The HLB Sustainability Roundtable which was moderated by Gladys Mak, HLB’s Renewable Energy Specialist, featured industry leaders Esther Lew, Principal Assistant Secretary of Renewable Energy from the Ministry of Energy and Natural Resources (“KeTSA”), Wan Hashimah Wan Salleh, Director of Green Technology Division at the Malaysian Investment Development Authority (“MIDA”), and Gary Dass, CEO of Tex Cycle Technologies (M) Berhad (“Tex Cycle”).

Ample Renewable Energy Initiatives by The Government

Esther Lew, Principal Assistant Secretary of Renewable Energy at KeTSA said, “At the current trajectory, solar power is targeted to make up 52% of total renewable energy capacity in 2025 and 60% in 2035. There are ample solar opportunities for various society segments can tap into. The government currently has three programs – NEM Rakyat for domestic consumers, NEM GoMEn for government buildings and the new Net Offset Virtual Aggregation Program (“NOVA”) for SMEs which allows a peer-to-peer offset of up to three accounts.”

Malaysia’s Solar Industry Set to Grow Further

Wan Hashimah Wan Salleh, Director of Green Technology Division MIDA commented, “Investing in green technology such as solar power has garnered interest from both big companies and SMEs from a range of industries due to the cheaper cost of installations and materials over the years, proven cost savings and commitments by companies to go green and the Government tax holidays. In addition, the industry has also shown the evolution of local services companies which have transformed from being EPCC (Engineering, Procurement, Construction and Commissioning) companies to now becoming investors in Large Scale Solar (LSS) projects and listed on the ACE Market of Bursa Malaysia. This has shown that solar is a growing industry in Malaysia.”

Cost Efficiency While Contributing Towards the Environment

Gary Dass, CEO of Tex Cycle shared his experience using solar panels to generate power for the company’s plants, reiterating that it is a viable investment to reduce cost burdens. “A year and seven months in, we have experienced an average of savings at 40% per annum, equivalent to approximately RM200,000. Furthermore, these savings also equate to 491 tonnes of CO2 reduction, close to 27,000 trees planted and 197 tonnes of reduction in fossil fuels usage in environmental contributions”, said Dass.

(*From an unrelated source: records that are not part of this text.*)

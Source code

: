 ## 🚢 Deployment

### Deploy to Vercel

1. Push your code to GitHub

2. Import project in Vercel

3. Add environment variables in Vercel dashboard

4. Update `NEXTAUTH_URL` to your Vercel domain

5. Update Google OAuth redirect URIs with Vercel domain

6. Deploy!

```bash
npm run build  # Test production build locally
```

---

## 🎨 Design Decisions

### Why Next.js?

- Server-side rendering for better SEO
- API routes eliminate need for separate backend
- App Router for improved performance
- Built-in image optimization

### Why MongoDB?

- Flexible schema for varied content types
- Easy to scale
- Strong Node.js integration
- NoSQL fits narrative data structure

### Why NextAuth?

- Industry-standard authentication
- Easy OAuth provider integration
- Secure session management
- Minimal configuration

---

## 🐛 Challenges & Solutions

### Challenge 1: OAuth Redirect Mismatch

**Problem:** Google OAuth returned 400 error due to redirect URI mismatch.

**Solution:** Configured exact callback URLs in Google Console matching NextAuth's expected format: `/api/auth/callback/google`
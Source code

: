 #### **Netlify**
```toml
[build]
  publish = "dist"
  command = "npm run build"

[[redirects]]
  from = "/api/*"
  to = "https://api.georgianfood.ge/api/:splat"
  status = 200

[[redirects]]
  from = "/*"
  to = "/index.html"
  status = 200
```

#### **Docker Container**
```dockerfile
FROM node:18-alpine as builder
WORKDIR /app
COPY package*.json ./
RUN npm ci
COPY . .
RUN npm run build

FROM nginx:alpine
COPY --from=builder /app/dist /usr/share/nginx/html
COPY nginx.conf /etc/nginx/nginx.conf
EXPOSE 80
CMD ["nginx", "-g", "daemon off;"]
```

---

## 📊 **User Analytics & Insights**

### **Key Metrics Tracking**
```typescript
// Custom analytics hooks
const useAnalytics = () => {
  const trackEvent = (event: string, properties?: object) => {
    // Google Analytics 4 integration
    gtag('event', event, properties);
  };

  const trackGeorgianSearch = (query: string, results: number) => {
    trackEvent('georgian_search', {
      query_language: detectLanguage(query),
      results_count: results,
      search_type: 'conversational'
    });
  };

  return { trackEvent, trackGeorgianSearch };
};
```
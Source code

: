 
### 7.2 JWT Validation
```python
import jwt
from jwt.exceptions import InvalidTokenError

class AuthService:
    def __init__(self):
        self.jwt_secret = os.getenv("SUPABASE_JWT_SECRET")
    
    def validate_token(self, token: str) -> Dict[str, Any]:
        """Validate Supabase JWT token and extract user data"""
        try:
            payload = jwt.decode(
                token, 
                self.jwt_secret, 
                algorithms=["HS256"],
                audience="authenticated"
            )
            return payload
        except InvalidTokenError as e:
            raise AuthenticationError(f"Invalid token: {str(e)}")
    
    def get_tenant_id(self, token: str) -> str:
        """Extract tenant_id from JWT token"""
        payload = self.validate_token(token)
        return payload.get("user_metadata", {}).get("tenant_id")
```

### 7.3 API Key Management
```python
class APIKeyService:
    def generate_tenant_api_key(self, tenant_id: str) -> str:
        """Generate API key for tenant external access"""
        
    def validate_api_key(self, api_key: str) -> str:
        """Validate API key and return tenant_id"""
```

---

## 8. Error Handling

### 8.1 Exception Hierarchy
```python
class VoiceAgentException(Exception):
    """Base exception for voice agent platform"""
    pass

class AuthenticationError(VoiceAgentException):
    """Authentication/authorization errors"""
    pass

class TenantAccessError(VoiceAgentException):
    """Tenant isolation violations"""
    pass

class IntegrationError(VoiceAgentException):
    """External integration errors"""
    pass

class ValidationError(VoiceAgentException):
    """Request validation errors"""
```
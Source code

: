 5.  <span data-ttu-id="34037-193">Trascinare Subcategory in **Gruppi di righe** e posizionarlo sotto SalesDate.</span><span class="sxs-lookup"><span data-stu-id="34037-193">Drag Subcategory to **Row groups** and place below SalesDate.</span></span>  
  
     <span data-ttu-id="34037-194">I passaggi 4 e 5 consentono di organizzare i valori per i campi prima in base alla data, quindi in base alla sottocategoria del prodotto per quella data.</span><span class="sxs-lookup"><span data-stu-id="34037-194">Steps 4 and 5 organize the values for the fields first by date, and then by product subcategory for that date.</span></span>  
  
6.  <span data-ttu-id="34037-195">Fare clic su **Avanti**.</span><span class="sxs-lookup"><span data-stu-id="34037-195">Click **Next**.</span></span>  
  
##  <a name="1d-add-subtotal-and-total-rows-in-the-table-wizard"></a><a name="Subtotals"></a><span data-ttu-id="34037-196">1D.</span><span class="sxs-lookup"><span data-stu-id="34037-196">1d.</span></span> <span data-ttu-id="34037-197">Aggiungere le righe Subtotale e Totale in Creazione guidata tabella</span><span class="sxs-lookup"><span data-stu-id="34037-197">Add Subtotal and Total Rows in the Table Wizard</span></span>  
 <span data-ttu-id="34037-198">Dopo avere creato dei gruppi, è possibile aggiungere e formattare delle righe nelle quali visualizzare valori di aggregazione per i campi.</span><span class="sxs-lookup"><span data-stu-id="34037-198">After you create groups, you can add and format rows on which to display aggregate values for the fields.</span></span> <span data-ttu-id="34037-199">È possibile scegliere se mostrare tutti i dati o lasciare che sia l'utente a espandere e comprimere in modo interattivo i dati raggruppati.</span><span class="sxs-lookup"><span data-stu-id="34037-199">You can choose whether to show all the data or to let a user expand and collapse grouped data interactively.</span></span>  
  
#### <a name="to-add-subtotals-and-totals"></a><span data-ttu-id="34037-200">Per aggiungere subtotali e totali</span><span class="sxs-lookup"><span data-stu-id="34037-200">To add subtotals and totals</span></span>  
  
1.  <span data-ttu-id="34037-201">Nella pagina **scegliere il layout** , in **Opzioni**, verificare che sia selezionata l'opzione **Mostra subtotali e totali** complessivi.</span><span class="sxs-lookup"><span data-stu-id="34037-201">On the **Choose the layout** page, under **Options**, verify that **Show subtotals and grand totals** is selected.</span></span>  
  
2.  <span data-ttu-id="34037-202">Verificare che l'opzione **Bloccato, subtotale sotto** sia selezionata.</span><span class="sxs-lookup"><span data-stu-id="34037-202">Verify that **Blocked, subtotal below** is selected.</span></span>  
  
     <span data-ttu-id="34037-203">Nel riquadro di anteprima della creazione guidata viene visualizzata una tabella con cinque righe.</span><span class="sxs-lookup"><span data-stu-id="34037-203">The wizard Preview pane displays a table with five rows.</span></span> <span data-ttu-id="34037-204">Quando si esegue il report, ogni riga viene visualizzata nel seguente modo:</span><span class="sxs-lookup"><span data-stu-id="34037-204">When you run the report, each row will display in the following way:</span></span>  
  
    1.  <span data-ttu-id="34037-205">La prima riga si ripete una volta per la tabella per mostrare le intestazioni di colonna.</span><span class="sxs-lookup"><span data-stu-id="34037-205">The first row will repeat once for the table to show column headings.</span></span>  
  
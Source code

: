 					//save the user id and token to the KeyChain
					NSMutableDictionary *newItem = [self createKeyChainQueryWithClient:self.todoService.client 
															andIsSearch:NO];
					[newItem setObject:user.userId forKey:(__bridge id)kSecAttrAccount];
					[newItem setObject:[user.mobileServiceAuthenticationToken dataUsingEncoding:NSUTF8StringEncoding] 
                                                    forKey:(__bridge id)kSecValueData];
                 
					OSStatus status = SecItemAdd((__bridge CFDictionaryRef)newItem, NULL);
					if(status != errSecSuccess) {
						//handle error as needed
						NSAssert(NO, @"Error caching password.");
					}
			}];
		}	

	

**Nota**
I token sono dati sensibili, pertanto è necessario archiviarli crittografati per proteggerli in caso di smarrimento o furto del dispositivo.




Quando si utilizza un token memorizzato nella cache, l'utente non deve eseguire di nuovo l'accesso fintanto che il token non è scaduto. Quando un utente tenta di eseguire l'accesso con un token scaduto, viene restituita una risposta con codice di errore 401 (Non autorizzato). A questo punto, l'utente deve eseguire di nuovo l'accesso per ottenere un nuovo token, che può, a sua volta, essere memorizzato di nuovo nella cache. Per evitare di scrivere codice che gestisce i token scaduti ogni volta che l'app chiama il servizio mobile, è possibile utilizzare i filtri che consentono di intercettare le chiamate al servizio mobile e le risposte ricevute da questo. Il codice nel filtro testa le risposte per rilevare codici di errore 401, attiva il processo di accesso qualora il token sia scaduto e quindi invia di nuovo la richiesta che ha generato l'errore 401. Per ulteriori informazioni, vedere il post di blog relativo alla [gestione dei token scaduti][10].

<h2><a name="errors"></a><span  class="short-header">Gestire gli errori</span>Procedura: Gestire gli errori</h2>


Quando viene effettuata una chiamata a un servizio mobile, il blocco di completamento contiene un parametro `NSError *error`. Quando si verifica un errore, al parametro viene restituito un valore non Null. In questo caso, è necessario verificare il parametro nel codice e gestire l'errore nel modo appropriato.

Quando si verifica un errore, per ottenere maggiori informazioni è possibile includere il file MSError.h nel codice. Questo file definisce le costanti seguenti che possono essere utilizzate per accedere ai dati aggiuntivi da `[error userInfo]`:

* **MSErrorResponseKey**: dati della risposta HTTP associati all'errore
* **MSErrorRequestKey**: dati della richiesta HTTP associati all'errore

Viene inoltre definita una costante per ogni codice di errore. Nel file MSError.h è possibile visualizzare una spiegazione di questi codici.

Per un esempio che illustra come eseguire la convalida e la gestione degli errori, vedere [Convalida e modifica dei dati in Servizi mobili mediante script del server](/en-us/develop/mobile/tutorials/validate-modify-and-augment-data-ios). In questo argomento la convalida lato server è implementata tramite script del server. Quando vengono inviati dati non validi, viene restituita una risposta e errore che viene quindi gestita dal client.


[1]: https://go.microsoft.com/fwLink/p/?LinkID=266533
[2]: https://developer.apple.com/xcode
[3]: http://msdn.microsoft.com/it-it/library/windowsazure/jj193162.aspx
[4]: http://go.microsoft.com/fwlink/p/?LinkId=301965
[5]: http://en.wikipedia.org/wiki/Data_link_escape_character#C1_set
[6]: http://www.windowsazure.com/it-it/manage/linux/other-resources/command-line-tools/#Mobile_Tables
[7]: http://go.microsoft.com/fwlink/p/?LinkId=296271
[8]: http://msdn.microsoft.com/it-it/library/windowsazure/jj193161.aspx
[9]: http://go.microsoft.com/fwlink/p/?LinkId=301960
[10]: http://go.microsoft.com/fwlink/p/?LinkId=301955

Yow added, “Since 2018, we have identified renewable energy as a commercially viable industry with significant growth potential. With that, we have also introduced climate-positive financing, which focuses on renewable energy and energy efficient projects to contribute to the country’s renewable energy and low carbon economy agenda. To date, we have approved up to RM1.3 in renewable energy financing for solar, biomass, biogas and small hydropower projects.”

The Bank has introduced the ‘HLB SME Solar Financing Program’ in February this year, a green energy financing facility specially developed for Malaysian SMEs looking to install small-scale solar photovoltaic systems. It also aims to encourage more businesses to look at sustainability as an investment which can bring long-term competitive advantages and as a gateway to build business resiliency against future disruptions, cushion against future rise in energy costs as well as meeting the rising demand of conscious consumerism for sustainable businesses.

On top of providing tailored financing specific to Renewable Energy projects, the Bank has expanded its renewable energy team of specialists to further grow this promising portfolio. The renewable energy specialists also work closely with customers and provide value-added services, including advisory in guiding new energy players on warranties and guarantees coverage for equipment as well as help clients evaluate the feasibility and generation capacity of their projects.